I feel blessed to have called London home twice in my life now…but I’m not the only one. My friend Amanda, another American transplant from Virginia/Texas/Seattle. My friends Justin and Chris, both fellow travel bloggers from the great southern continent of Australia. My friend Jen from Ontario, who spends her days as a social worker trying to help broken families put their homes back together (and just wrote about the riots on her own blog).
We’ve all left families and friends behind to live in a city we believe is worth living in–a city known for its endless opportunities and vibrant multiculturalism. We’re all tucked away in different parts, be it southwest, way up north, out east or somewhere at the end of the District Line. But tonight, none of that mattered. Because tonight, no matter how disparate our post codes in a city of eight million, London is home to us all.
we’re all in this together.
Anyone who knows me well is familiar with my love-hate relationship with social media.

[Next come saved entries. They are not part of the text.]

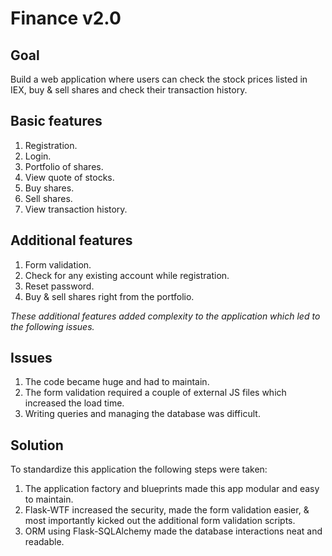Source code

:# Finance v2.0

## Goal
Build a web application where users can check the stock prices listed in IEX, buy & sell shares and check their transaction history.

## Basic features
1. Registration.
2. Login.
3. Portfolio of shares.
4. View quote of stocks.
5. Buy shares.
6. Sell shares.
7. View transaction history.

## Additional features
1. Form validation.
2. Check for any existing account while registration.
3. Reset password.
4. Buy & sell shares right from the portfolio.

*These additional features added complexity to the application which led to the following issues.*

## Issues
1. The code became huge and had to maintain.
2. The form validation required a couple of external JS files which increased the load time.
3. Writing queries and managing the database was difficult.

## Solution
To standardize this application the following steps were taken:
1. The application factory and blueprints made this app modular and easy to maintain.
2. Flask-WTF increased the security, made the form validation easier, & most importantly kicked out the additional form validation scripts.
3. ORM using Flask-SQLAlchemy made the database interactions neat and readable.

Sometimes, I struggle to see the relevance of things like Twitter–the never-ending conversations and endlessly “engaging” with your “audience.” But tonight, I sat on my bed, absolutely glued to Facebook and Twitter, and was unable to pull away…for nearly an hour. Why? Why this sudden change of heart?
Because of the way it brings people together. Suddenly, my news feed and Twitter timeline were a place for people to connect–“Fulham guys, any news?”–“How are things in Deptford?”–“All is quiet in Wandsworth.” Well wishes were pouring in from friends as nearby as the southern coast of England, to as far away as the States, Canada and Australia…and it was amazing to witness.

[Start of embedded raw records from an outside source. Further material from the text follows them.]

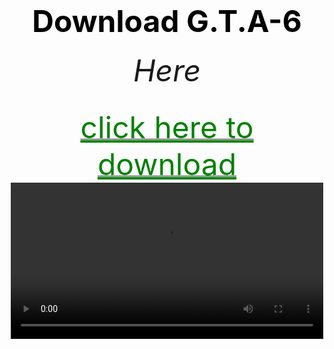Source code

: <html>
<head>
	<title>f.s.</title>
</head>



<body  background="Screenshot 2024-05-07 192830.png">
	<body background="R (1).jpeg" height="300">
        <center><h1><font size="120"><font color="black">Download G.T.A-6</font></font></h1></center>
	</body>	
        <center><h6><font size="10"><font color="#ff90f9"></font>Here</font></h6></center>
<center><a href="https://bulbuwad.github.io/download-g.t.a.-vi/"><font size="15"><font color="green"><u>click here to download</u></font></font></a></center>
 <center><video controls src="videoplayback (1).mp4" width="500"><center>
</body>
</html>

As temporary police commissioner Tim Godwin just said himself: “normally Londoners do stand up together.”
let’s fight for a cause worth fighting for.
As the events of the past three days have unfolded, and then seemingly escalated even further all this evening, I couldn’t figure out what exactly it was that bothered me so much about the violence and destruction. My mind kept going to the scenes of protests we saw throughout the Arab Spring earlier this year, the cries for freedom and justice that kept being raised from places like Tunisia, Egypt and Jordan…and then to the images from London: the senseless smashing of windows, looting, destroying people’s homes, businesses and livelihoods. What was it that was so unsettling?

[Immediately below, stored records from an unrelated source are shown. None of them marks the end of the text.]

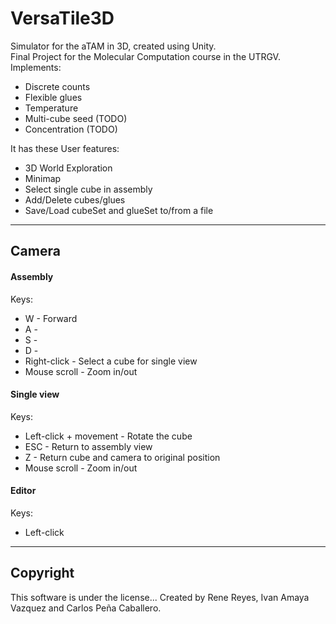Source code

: # VersaTile3D

Simulator for the aTAM in 3D, created using Unity.  
Final Project for the Molecular Computation course in the UTRGV.  
Implements:

- Discrete counts
- Flexible glues
- Temperature
- Multi-cube seed (TODO)
- Concentration (TODO)

It has these User features:

- 3D World Exploration
- Minimap
- Select single cube in assembly
- Add/Delete cubes/glues
- Save/Load cubeSet and glueSet to/from a file

---
## Camera
#### Assembly
Keys:
- W - Forward
- A -
- S -
- D -
- Right-click - Select a cube for single view
- Mouse scroll - Zoom in/out

#### Single view
Keys:
- Left-click + movement - Rotate the cube
- ESC - Return to assembly view
- Z - Return cube and camera to original position
- Mouse scroll - Zoom in/out

#### Editor
Keys:
- Left-click

---
## Copyright
This software is under the license...
Created by Rene Reyes, Ivan Amaya Vazquez and Carlos Peña Caballero.
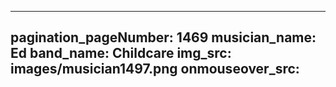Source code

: ------
pagination_pageNumber: 1469
musician_name: Ed
band_name: Childcare
img_src: images/musician1497.png
onmouseover_src: 
------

And then it hit me. The London Rioters have no cause. What are they uniting against, or for, or in the name of?
This is exactly the point made by one West Indian woman against the looters. Incredibly, someone captured her speech on video:
“She’s working hard to make her business work, and then you lot wanna go and burn it up. For what? Just to say that you’re a warrior, that you’re a bad man? Get it real, get real…do it for a cause. If we’re fighting for a cause, let’s fight for a cause…We’re not all gathering together and fighting for a cause. We’re running down Foot Locker.”
I was grateful to see that as one of the trending hashtags on Twitter tonight…and pray I will. Tonight, I don’t think I’m the only one sending up prayers for peace, purpose, compassion, understanding, and love. Love for what makes this city so great in the first place…
Do you live in London? Have you been affected by the riots? What are your thoughts on the London Riots? I’d love to hear them in this unsettling time.